## Data provided
_ _ _ _ _ _ _

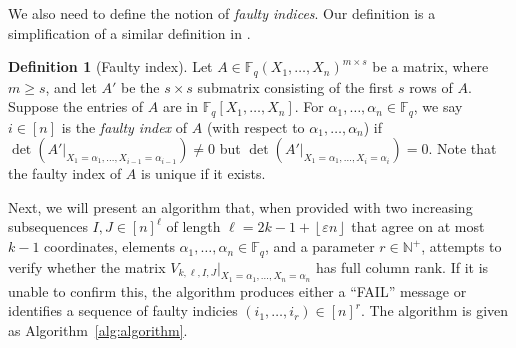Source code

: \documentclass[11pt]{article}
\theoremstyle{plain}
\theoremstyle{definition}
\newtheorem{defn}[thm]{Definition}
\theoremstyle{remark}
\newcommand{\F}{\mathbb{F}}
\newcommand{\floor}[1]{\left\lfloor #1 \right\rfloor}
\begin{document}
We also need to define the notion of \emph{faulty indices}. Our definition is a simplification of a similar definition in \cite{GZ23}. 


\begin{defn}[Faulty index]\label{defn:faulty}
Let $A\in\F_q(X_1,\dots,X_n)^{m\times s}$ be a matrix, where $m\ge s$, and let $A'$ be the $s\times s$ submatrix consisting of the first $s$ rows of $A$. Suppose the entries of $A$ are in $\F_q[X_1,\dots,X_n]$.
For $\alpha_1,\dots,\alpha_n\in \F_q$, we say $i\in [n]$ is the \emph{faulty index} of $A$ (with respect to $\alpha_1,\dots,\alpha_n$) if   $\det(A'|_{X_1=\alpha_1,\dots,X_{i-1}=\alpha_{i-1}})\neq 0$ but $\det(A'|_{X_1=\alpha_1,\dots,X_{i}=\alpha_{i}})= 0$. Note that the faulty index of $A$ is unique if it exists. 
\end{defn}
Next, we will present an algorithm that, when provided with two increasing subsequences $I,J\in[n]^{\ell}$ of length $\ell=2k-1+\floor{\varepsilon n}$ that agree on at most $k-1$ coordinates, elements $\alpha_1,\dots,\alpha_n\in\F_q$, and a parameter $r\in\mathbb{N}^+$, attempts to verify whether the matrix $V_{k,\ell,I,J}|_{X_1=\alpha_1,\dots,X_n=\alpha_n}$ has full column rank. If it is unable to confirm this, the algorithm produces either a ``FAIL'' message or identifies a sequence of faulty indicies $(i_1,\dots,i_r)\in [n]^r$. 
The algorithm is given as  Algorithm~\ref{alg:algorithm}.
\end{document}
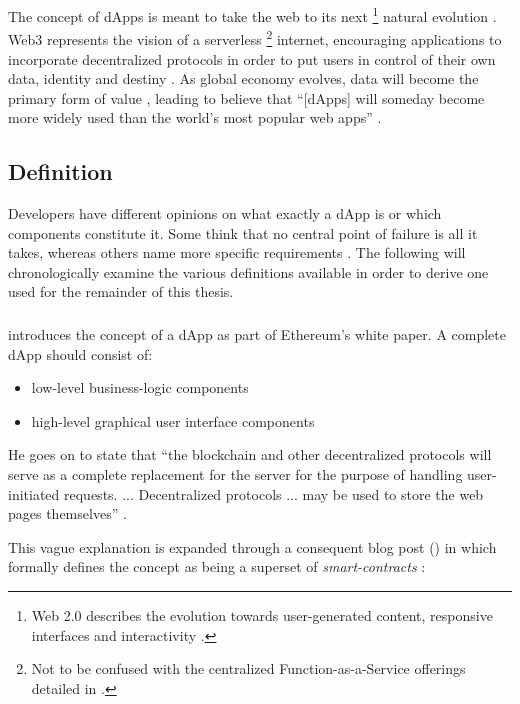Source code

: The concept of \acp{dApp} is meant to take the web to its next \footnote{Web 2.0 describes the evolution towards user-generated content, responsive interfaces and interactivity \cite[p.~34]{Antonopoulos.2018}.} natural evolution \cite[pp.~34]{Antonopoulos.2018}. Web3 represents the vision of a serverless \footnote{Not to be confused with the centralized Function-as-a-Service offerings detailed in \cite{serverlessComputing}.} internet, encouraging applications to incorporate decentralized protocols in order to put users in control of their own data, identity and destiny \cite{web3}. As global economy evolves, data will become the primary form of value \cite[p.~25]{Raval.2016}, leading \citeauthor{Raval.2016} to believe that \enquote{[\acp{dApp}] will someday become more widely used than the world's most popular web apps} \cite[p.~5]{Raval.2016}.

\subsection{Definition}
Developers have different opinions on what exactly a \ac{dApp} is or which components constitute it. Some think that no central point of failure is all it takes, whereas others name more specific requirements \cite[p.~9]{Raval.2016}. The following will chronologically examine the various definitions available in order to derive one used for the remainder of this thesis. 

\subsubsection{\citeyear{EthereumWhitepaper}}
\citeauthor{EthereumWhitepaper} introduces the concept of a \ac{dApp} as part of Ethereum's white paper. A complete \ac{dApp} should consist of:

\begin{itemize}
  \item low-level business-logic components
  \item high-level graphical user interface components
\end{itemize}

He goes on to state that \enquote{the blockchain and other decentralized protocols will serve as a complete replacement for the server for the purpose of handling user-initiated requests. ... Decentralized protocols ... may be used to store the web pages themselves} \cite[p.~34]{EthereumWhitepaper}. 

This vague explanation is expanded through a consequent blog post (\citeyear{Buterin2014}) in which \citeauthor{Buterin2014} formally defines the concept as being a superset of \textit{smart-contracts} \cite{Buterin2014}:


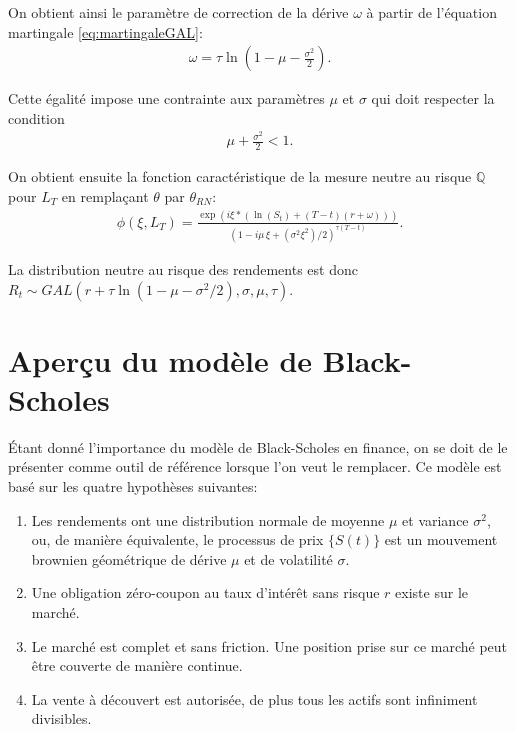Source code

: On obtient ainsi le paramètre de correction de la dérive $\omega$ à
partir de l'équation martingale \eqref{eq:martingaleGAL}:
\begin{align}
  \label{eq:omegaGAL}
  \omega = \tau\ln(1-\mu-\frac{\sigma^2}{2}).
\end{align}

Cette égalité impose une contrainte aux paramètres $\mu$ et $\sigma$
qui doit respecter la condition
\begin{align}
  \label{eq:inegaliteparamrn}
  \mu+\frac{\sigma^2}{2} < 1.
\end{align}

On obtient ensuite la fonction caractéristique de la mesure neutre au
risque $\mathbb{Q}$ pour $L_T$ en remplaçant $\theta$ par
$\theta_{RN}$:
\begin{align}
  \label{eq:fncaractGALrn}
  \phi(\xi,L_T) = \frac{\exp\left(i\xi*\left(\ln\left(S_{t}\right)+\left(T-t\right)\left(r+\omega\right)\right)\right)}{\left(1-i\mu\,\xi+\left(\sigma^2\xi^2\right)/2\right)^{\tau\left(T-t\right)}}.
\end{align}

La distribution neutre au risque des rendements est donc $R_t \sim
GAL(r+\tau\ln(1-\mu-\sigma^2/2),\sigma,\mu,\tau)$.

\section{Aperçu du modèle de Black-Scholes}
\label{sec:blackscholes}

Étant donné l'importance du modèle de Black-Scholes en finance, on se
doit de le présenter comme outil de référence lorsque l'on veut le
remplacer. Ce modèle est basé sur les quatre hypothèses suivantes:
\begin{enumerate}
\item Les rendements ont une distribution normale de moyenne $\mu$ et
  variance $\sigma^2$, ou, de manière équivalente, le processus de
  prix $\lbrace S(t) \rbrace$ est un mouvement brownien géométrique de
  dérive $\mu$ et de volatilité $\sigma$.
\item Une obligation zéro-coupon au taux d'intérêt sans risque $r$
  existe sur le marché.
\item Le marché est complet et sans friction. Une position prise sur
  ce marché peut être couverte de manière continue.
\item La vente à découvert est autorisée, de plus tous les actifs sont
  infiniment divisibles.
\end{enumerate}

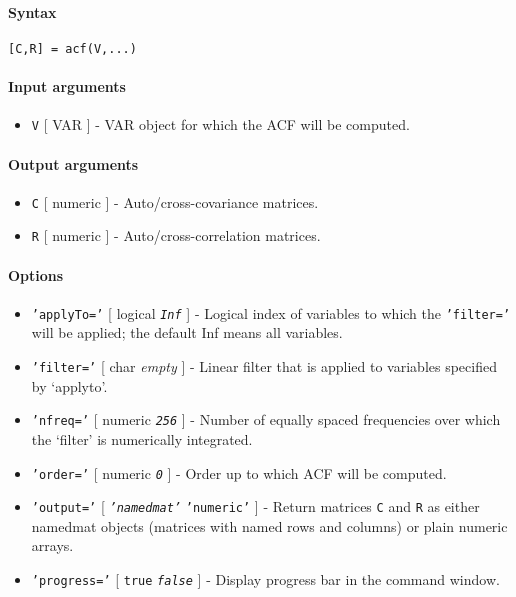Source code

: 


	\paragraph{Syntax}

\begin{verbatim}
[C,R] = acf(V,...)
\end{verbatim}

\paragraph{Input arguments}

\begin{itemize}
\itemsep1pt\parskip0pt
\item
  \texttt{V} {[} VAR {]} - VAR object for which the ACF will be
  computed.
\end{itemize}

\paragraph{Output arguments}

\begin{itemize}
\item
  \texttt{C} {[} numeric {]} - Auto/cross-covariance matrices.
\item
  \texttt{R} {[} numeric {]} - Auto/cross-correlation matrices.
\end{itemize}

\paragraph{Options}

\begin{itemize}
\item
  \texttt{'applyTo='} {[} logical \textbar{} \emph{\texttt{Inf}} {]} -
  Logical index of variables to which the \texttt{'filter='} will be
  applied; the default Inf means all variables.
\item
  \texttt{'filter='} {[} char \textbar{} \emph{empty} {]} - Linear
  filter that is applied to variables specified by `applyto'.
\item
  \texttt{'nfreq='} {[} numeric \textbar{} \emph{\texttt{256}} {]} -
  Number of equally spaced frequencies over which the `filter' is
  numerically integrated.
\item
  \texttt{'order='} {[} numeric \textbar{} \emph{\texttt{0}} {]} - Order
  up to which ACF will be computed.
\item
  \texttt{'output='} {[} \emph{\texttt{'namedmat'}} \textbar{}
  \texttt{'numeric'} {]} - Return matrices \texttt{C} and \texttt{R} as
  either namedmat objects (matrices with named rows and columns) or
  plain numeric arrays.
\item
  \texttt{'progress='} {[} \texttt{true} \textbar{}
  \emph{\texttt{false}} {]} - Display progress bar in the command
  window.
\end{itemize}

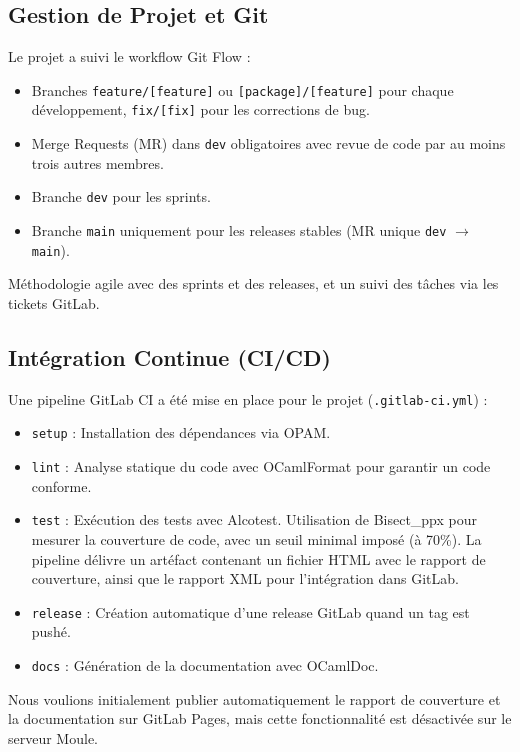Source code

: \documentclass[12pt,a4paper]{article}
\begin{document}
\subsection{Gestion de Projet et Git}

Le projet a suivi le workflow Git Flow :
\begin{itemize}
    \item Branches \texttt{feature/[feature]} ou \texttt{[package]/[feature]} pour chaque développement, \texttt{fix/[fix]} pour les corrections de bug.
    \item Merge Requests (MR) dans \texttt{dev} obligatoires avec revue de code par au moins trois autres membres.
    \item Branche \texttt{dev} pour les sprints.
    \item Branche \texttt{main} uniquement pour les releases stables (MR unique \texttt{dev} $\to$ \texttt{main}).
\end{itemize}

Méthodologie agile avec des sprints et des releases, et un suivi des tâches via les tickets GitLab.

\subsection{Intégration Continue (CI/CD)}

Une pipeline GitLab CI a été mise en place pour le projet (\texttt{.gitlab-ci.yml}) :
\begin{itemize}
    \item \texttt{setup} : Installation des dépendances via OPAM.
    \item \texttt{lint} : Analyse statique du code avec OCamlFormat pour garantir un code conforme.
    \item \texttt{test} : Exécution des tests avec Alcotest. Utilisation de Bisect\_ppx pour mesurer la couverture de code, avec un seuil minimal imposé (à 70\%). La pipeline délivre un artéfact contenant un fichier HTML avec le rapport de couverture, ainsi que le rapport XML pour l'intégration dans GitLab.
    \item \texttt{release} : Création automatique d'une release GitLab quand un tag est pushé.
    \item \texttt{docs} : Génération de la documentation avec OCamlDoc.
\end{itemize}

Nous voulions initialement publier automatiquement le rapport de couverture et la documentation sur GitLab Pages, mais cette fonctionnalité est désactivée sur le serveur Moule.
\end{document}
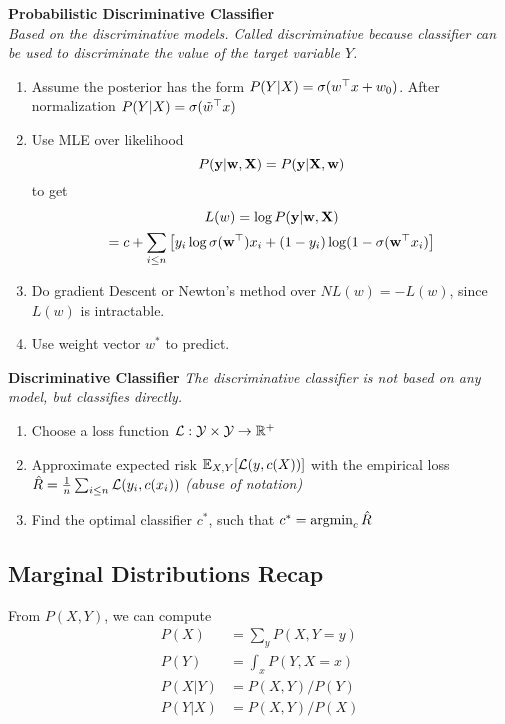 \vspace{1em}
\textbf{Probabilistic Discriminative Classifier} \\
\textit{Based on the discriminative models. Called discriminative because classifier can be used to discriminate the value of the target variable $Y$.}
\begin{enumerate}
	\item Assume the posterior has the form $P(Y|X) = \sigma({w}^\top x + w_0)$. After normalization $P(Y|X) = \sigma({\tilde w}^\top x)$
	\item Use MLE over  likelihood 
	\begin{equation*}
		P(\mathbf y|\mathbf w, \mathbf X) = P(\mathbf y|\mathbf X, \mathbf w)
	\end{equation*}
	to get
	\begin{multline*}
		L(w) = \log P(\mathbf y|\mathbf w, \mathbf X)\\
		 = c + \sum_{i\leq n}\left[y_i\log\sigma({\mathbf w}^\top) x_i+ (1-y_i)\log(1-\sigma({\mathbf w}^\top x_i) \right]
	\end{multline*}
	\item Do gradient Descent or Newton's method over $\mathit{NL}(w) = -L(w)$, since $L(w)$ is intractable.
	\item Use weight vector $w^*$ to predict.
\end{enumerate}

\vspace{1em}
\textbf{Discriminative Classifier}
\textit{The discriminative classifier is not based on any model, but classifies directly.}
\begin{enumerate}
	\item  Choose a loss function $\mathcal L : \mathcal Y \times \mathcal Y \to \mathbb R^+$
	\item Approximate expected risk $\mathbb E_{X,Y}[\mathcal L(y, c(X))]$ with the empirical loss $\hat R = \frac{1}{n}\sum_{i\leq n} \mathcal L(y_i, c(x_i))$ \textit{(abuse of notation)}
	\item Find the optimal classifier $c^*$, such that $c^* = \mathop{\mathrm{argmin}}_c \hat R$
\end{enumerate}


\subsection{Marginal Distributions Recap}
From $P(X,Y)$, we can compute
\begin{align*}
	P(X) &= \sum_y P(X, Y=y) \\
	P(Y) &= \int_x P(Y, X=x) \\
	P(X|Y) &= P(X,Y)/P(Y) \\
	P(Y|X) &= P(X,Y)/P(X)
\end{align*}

_ _ _ _ _ _ _

## Work request
Every line of the data that includes the word "loss" should be copied.

## Exercise output
	\item  Choose a loss function $\mathcal L : \mathcal Y \times \mathcal Y \to \mathbb R^+$
	\item Approximate expected risk $\mathbb E_{X,Y}[\mathcal L(y, c(X))]$ with the empirical loss $\hat R = \frac{1}{n}\sum_{i\leq n} \mathcal L(y_i, c(x_i))$ \textit{(abuse of notation)}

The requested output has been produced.